Items listed in a dataset

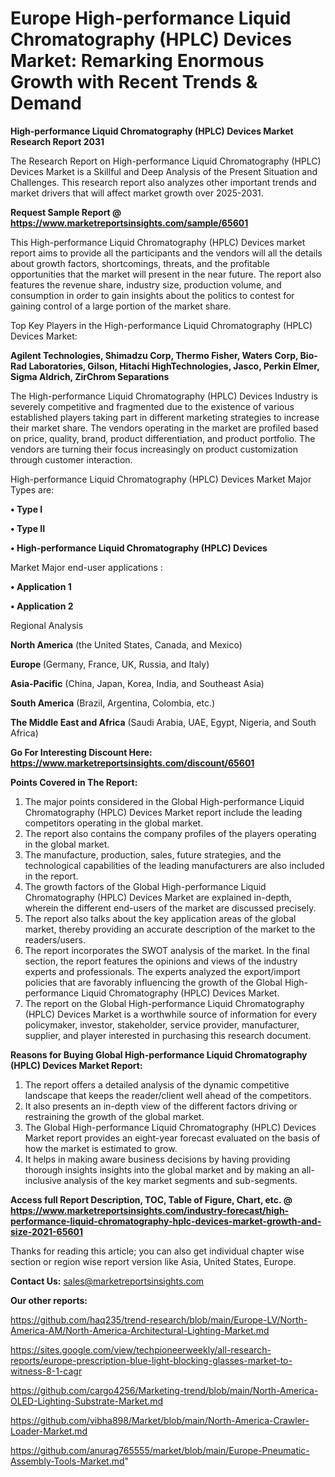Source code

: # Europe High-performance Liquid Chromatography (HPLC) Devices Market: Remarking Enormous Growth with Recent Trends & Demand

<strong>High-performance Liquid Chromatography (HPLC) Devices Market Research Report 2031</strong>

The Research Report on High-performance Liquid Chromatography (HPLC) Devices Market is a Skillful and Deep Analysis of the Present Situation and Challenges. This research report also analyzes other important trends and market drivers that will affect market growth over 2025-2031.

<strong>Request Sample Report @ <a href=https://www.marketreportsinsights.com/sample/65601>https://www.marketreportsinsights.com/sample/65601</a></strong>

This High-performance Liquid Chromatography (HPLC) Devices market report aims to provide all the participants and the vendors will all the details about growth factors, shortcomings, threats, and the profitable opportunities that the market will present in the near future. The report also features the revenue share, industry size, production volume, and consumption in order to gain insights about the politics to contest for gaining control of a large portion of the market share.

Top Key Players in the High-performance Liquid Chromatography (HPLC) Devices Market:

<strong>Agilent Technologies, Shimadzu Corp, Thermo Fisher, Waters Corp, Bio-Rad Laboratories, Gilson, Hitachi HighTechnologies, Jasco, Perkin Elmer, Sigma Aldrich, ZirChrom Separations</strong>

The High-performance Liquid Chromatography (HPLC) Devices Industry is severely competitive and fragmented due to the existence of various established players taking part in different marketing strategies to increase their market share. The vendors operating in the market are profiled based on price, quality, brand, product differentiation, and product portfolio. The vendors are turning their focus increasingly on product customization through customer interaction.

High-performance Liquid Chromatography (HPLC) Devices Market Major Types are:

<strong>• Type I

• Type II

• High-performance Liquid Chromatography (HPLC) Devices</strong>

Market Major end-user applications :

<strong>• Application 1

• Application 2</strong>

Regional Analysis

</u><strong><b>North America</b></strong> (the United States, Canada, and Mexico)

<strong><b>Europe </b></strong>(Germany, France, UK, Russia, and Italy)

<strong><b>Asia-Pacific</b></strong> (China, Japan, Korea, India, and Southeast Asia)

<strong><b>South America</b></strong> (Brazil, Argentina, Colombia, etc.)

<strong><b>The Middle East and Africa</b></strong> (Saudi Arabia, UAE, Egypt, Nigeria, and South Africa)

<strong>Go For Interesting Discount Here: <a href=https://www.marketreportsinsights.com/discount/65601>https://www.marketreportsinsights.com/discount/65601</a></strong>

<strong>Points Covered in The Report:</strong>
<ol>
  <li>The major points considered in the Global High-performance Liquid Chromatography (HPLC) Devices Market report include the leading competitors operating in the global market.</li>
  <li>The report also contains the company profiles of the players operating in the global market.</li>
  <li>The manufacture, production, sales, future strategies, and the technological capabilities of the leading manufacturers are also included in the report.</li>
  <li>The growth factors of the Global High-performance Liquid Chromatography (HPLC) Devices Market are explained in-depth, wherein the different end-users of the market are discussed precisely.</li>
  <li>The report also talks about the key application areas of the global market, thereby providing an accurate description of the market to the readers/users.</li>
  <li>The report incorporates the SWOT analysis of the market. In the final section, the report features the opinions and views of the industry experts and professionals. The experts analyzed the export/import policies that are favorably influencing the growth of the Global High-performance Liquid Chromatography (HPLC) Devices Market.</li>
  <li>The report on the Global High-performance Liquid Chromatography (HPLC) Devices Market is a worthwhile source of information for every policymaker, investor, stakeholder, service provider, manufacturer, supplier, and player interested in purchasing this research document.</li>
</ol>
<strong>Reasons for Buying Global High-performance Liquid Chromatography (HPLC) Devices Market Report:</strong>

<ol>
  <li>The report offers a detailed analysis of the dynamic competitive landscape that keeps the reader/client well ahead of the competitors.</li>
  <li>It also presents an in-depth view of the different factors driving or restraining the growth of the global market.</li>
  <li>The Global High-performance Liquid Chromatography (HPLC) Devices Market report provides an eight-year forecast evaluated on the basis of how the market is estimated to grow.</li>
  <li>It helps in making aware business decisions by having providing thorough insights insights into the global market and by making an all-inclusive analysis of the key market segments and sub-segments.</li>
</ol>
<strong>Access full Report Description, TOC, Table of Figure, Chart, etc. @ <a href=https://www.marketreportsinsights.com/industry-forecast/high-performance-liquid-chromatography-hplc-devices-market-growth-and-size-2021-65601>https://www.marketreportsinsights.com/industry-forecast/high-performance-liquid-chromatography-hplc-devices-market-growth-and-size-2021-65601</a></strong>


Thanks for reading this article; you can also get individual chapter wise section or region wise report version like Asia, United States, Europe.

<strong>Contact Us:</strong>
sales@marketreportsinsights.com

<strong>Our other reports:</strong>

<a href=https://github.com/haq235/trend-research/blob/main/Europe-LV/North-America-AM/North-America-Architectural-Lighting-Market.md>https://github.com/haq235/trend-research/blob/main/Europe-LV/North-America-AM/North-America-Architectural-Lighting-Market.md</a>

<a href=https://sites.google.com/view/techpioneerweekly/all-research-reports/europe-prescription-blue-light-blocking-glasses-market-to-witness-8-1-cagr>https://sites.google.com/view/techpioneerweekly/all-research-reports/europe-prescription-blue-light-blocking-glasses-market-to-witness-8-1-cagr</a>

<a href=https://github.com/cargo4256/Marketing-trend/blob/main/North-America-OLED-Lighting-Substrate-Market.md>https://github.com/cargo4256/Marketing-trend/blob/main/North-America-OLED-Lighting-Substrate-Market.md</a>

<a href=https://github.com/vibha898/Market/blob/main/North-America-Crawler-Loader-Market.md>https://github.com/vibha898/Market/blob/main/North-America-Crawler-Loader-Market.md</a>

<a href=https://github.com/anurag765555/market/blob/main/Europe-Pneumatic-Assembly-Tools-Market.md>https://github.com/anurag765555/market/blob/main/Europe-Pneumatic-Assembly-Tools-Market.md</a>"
---
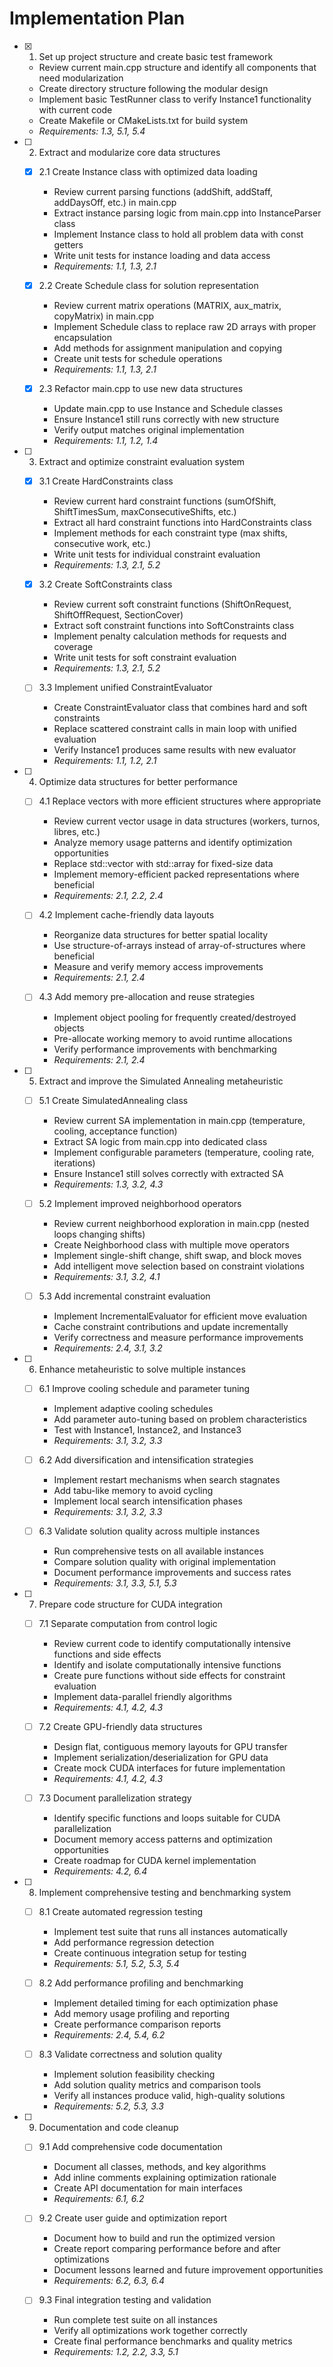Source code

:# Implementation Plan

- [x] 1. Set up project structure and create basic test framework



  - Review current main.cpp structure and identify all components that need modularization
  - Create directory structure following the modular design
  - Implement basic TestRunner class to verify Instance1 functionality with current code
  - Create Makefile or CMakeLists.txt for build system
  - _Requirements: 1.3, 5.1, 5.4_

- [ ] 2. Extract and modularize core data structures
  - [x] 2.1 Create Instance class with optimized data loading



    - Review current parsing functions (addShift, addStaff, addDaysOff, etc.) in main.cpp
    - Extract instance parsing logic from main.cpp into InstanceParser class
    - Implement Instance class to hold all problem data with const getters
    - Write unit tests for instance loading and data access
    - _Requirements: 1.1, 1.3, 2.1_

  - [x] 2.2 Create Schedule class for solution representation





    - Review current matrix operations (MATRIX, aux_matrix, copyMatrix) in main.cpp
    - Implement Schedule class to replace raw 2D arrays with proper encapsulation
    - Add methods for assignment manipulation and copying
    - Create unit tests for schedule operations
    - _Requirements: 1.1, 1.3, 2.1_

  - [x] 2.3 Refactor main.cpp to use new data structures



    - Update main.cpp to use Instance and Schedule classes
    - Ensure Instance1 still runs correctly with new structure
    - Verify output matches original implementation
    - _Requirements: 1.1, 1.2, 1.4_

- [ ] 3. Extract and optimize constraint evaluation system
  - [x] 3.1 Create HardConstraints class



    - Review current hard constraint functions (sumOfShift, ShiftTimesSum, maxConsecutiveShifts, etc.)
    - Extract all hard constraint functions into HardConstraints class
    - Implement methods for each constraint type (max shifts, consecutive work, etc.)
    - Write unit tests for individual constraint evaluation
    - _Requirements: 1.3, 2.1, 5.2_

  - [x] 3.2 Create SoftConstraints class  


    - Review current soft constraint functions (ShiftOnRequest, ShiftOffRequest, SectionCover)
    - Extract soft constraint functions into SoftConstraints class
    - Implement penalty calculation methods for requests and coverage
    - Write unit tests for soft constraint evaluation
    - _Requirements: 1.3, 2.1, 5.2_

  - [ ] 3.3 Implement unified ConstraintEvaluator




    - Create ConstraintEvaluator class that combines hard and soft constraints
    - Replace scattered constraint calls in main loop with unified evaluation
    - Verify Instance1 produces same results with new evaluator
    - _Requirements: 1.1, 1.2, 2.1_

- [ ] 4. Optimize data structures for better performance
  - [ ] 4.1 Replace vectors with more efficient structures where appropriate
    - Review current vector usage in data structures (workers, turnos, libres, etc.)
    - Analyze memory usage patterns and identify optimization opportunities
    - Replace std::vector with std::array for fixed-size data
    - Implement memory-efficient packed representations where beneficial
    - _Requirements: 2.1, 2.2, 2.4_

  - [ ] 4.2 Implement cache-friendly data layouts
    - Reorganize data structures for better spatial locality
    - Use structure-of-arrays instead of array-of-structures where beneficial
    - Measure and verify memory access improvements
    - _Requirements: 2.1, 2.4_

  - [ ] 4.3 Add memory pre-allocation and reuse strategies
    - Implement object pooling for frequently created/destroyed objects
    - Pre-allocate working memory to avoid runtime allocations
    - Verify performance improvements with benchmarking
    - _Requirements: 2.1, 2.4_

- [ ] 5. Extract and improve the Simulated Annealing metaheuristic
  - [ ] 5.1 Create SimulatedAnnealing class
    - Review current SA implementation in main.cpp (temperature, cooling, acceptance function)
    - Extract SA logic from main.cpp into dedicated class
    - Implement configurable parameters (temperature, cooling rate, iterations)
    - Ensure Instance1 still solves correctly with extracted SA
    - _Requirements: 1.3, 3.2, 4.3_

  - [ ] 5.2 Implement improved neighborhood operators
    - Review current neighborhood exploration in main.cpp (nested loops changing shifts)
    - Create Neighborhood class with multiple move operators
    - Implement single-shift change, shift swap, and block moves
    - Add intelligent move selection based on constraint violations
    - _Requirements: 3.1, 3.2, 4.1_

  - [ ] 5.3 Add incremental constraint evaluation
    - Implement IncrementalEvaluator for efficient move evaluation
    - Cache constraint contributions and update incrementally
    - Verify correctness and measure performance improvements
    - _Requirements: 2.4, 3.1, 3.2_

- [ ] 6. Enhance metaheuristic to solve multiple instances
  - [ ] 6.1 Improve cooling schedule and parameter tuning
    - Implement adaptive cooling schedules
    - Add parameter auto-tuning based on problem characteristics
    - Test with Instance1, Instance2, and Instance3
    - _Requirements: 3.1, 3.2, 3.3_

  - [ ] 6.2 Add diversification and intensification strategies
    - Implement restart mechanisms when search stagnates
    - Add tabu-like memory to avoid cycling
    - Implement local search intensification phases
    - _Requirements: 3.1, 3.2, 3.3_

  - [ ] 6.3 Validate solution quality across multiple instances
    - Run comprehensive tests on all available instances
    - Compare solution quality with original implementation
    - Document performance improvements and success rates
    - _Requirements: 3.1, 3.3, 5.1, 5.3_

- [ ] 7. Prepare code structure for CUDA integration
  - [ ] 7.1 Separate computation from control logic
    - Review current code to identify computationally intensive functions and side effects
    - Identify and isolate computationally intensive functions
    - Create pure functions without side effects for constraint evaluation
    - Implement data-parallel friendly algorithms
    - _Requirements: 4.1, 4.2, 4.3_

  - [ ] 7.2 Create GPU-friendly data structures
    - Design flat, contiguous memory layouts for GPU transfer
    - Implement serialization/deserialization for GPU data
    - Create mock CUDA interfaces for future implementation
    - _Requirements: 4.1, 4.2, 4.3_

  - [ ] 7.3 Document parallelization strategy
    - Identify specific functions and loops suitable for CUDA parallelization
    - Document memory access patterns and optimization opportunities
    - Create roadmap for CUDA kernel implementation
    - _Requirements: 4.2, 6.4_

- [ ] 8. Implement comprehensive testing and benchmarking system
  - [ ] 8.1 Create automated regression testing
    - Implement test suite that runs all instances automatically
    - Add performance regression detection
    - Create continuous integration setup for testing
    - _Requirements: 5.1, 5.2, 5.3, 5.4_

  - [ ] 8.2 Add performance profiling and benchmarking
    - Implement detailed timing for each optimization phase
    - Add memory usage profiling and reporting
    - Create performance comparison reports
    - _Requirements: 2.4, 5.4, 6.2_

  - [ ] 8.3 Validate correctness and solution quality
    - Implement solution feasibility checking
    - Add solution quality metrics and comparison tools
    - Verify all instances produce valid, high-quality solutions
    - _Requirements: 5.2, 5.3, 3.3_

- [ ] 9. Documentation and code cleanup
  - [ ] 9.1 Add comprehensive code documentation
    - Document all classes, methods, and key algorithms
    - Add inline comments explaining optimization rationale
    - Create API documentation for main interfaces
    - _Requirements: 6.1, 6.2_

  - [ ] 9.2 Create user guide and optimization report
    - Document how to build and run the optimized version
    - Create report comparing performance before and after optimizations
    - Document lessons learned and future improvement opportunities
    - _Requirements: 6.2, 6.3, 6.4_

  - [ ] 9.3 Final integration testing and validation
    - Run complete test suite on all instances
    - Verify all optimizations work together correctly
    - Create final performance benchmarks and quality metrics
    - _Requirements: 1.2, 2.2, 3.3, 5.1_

● WORK INSTRUCTIONS: The stretch of entries above that starts with the line containing "This High-performance Liquid" and goes on through the line containing "<strong>Agilent Technologies, Shimadzu" is to be transcribed exactly, and no other line is to be transcribed.

● FINISHED EXERCISE:
This High-performance Liquid Chromatography (HPLC) Devices market report aims to provide all the participants and the vendors will all the details about growth factors, shortcomings, threats, and the profitable opportunities that the market will present in the near future. The report also features the revenue share, industry size, production volume, and consumption in order to gain insights about the politics to contest for gaining control of a large portion of the market share.

Top Key Players in the High-performance Liquid Chromatography (HPLC) Devices Market:

<strong>Agilent Technologies, Shimadzu Corp, Thermo Fisher, Waters Corp, Bio-Rad Laboratories, Gilson, Hitachi HighTechnologies, Jasco, Perkin Elmer, Sigma Aldrich, ZirChrom Separations</strong>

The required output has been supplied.